He now laughed outright. But she paid no attention to his gayety, going on in a way to have troubled him had he been less selfishly happy at the moment, "If you know this so well, Jack, you will never cease to love me, if ever love comes to change my own world, the same as it has yours? No matter what you may feel is wrong about it, you will not blame me?"
"Why, Dot, little girl, whatever are you dreaming about,—what should make you talk in this way?" And he looked at her with real anxiety.
But she only laughed, and passing her hand across her eyes, answered nervously, "I don't know, Jack,—I was but thinking on future possibilities."
"Rather upon the most remote impossibilities," he said laughingly. "But come, child, think no more of anything but this,—that 't is high time for you to put on your cloak and come to see your brother take unto himself a wife, who is to be your own dear sister."
"I am glad it is Mary Broughton," Dorothy said quietly, as she took her cloak from a chair.
"So am I," he laughed, as he wrapped the warm garment about her, shutting away all her pink sweetness with its heavy folds.
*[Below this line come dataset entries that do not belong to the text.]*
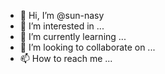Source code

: - 👋 Hi, I’m @sun-nasy
- 👀 I’m interested in ...
- 🌱 I’m currently learning ...
- 💞️ I’m looking to collaborate on ...
- 📫 How to reach me ...

<!---
sun-nasy/sun-nasy is a ✨ special ✨ repository because its `README.md` (this file) appears on your GitHub profile.
You can click the Preview link to take a look at your changes.
--->
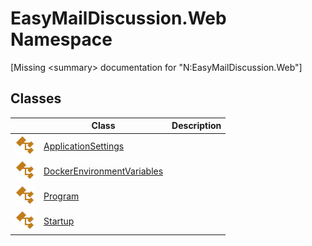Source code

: EasyMailDiscussion.Web Namespace
================================

[Missing &lt;summary> documentation for "N:EasyMailDiscussion.Web"]



Classes
-------

|                 | Class                           | Description |
| --------------- | ------------------------------- | ----------- |
| ![Public class] | [ApplicationSettings][1]        |             |
| ![Public class] | [DockerEnvironmentVariables][2] |             |
| ![Public class] | [Program][3]                    |             |
| ![Public class] | [Startup][4]                    |             |

[1]: ApplicationSettings/README.md
[2]: DockerEnvironmentVariables/README.md
[3]: Program/README.md
[4]: Startup/README.md
[Public class]: ../icons/pubclass.svg "Public class"
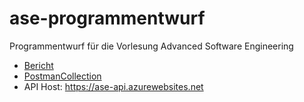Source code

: # ase-programmentwurf
Programmentwurf für die Vorlesung Advanced Software Engineering

- [Bericht](https://github.com/HitMan1206/ase-programmentwurf/blob/master/Doku/ASE_Programmentwurf.pdf)
- [PostmanCollection](https://github.com/HitMan1206/ase-programmentwurf/blob/master/Doku/ASE-API.postman_collection.json)
- API Host: https://ase-api.azurewebsites.net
Then, while he helped her to draw the hood over her curly head, "What if it were Polly Chine, now?"
"Then," she answered with an odd smile, "you would have to fight Hugh Knollys."
They were passing through the door, and he said with a keen glance at her, "I've good cause to know better than that, Dot."
But she gave no heed to this, and they joined the others outside.
The old family sleigh moved sedately along the hard, snow-packed road, the moon making a shadowy, grotesque mass of it along the high drifts, while Leet, enveloped in furs, sat soberly erect, full of the importance now attaching to him.